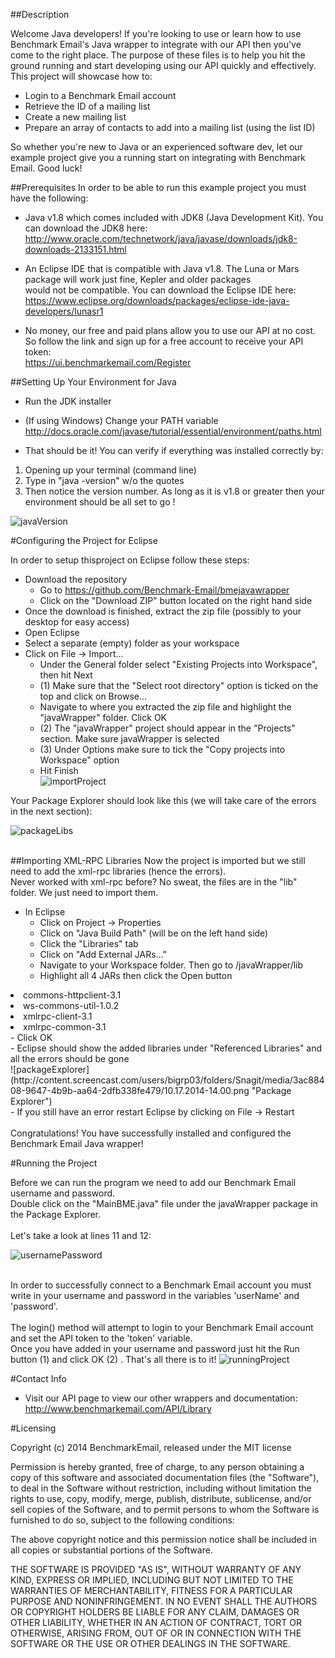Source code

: ##Description

Welcome Java developers! If you're looking to use or learn how to use Benchmark Email's Java wrapper to integrate with our API then you've come to the right place.
The purpose of these files is to help you hit the ground running and start developing using our API quickly and effectively. This project will showcase how to:

- Login to a Benchmark Email account<br>
- Retrieve the ID of a mailing list <br>
- Create a new mailing list<br>
- Prepare an array of contacts to add into a mailing list (using the list ID)<br>

So whether you're new to Java or an experienced software dev, let our example project give you a running start on integrating with Benchmark Email.
Good luck! 

##Prerequisites
In order to be able to run this example project you must have the following:

- Java v1.8 which comes included with JDK8 (Java Development Kit). You can download the JDK8 here:
http://www.oracle.com/technetwork/java/javase/downloads/jdk8-downloads-2133151.html

- An Eclipse IDE that is compatible with Java v1.8. The Luna or Mars package will work just fine, Kepler and older packages<br>
  would not be compatible. You can download the Eclipse IDE here: <br> 
https://www.eclipse.org/downloads/packages/eclipse-ide-java-developers/lunasr1

- No money, our free and paid plans allow you to use our API at no cost. So follow the link and sign up for a free account to receive your API token:<br>
https://ui.benchmarkemail.com/Register

##Setting Up Your Environment for Java 
- Run the JDK installer
- (If using Windows) Change your PATH variable<br>
http://docs.oracle.com/javase/tutorial/essential/environment/paths.html 

- That should be it! You can verify if everything was installed correctly by: <br>
1) Opening up your terminal (command line) <br>
2) Type in "java -version" w/o the quotes <br>
3) Then notice the version number. As long as it is v1.8 or greater then your environment should be all set to go ! <br>
 
 ![javaVersion](http://content.screencast.com/users/bigrp03/folders/Snagit/media/726afb28-6dda-470b-980b-98e1046cd57f/10.10.2014-12.19.png "Java -version")
 
#Configuring the Project for Eclipse 

In order to setup thisproject on Eclipse follow these steps: <br>

- Download the repository<br>
	- Go to https://github.com/Benchmark-Email/bmejavawrapper
	- Click on the "Download ZIP" button located on the right hand side 
- Once the download is finished, extract the zip file (possibly to your desktop for easy access)<br>
- Open Eclipse <br>
- Select a separate (empty) folder as your workspace<br>
- Click on File -> Import... <br>
	- Under the General folder select "Existing Projects into Workspace", then hit Next <br>
	- (1) Make sure that the "Select root directory" option is ticked on the top and click on Browse...<br>
	- Navigate to where you extracted the zip file and highlight the "javaWrapper" folder. Click OK<br>
	- (2) The "javaWrapper" project should appear in the "Projects" section. Make sure javaWrapper is selected<br>
	- (3) Under Options make sure to tick the "Copy projects into Workspace" option<br> 
	- Hit Finish <br>
![importProject](http://content.screencast.com/users/bmeScreens/folders/Snagit/media/d7a4e199-6f4c-4a4e-b9de-7b9aa6b051e2/2014-10-21_14-17-46.png "importProject")

Your Package Explorer should look like this (we will take care of the errors in the next section):<br>

![packageLibs](http://content.screencast.com/users/bigrp03/folders/Snagit/media/716ad428-856c-4afa-90e8-592c2b126e58/10.17.2014-15.22.png "packageWithoutLibs")


<br>
##Importing XML-RPC Libraries
Now the project is imported but we still need to add the xml-rpc libraries (hence the errors).<br>
Never worked with xml-rpc before? No sweat, the files are in the "lib" folder. We just need to import them. <br>

- In Eclipse <br>
	- Click on Project -> Properties <br>
	- Click on "Java Build Path" (will be on the left hand side) <br>
	- Click the "Libraries" tab <br>
	- Click on "Add External JARs..." <br>
	- Navigate to your Workspace folder. Then go to /javaWrapper/lib <br>
	- Highlight all 4 JARs then click the Open button<br>
	<OL>
 <LI>commons-httpclient-3.1<br>
 <LI>ws-commons-util-1.0.2<br>
 <LI>xmlrpc-client-3.1<br>
 <LI>xmlrpc-common-3.1<br>
 </OL>
	- Click OK <br>
	- Eclipse should show the added libraries under "Referenced Libraries" and all the errors should be gone <br>
	![packageExplorer](http://content.screencast.com/users/bigrp03/folders/Snagit/media/3ac88408-9647-4b9b-aa64-2dfb338fe479/10.17.2014-14.00.png "Package Explorer")
<br>
- If you still have an error restart Eclipse by clicking on File -> Restart<br><br> 
Congratulations! You have successfully installed and configured the Benchmark Email Java wrapper! 

#Running the Project

Before we can run the program we need to add our Benchmark Email username and password.<br>
Double click on the "MainBME.java" file under the javaWrapper package in the Package Explorer. <br>
<br>Let's take a look at lines 11 and 12:

![usernamePassword](http://content.screencast.com/users/bigrp03/folders/Snagit/media/d520646e-9ec3-400b-b804-31401a61ea99/10.17.2014-15.29.png "userNamePassword")

<br>In order to successfully connect to a Benchmark Email account you must write in your username and password in the variables 'userName' and 'password'.<br>
<br>The login() method will attempt to login to your Benchmark Email account and set the API token to the 'token' variable. <br> 
Once you have added in your username and password just hit the Run button (1) and click OK (2) . That's all there is to it! 
![runningProject](http://content.screencast.com/users/bmeScreens/folders/Snagit/media/1871faf5-8bd0-4a58-b8c2-7711d86823a9/2014-10-21_14-44-33.png "Running Project") 


#Contact Info 

- Visit our API page to view our other wrappers and documentation:<br>
	http://www.benchmarkemail.com/API/Library


#Licensing 

Copyright (c) 2014 BenchmarkEmail, released under the MIT license

Permission is hereby granted, free of charge, to any person
obtaining a copy of this software and associated documentation
files (the "Software"), to deal in the Software without
restriction, including without limitation the rights to use,
copy, modify, merge, publish, distribute, sublicense, and/or sell
copies of the Software, and to permit persons to whom the
Software is furnished to do so, subject to the following
conditions:

The above copyright notice and this permission notice shall be
included in all copies or substantial portions of the Software.

THE SOFTWARE IS PROVIDED "AS IS", WITHOUT WARRANTY OF ANY KIND,
EXPRESS OR IMPLIED, INCLUDING BUT NOT LIMITED TO THE WARRANTIES
OF MERCHANTABILITY, FITNESS FOR A PARTICULAR PURPOSE AND
NONINFRINGEMENT. IN NO EVENT SHALL THE AUTHORS OR COPYRIGHT
HOLDERS BE LIABLE FOR ANY CLAIM, DAMAGES OR OTHER LIABILITY,
WHETHER IN AN ACTION OF CONTRACT, TORT OR OTHERWISE, ARISING
FROM, OUT OF OR IN CONNECTION WITH THE SOFTWARE OR THE USE OR
OTHER DEALINGS IN THE SOFTWARE.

» Problem description
Take the records above and return, word for word, only the lines that fall from the line with "- Run the JDK installer" to the line with "the quotes <br>", both of them included.

» Solution to the problem
- Run the JDK installer
- (If using Windows) Change your PATH variable<br>
http://docs.oracle.com/javase/tutorial/essential/environment/paths.html 

- That should be it! You can verify if everything was installed correctly by: <br>
1) Opening up your terminal (command line) <br>
2) Type in "java -version" w/o the quotes <br>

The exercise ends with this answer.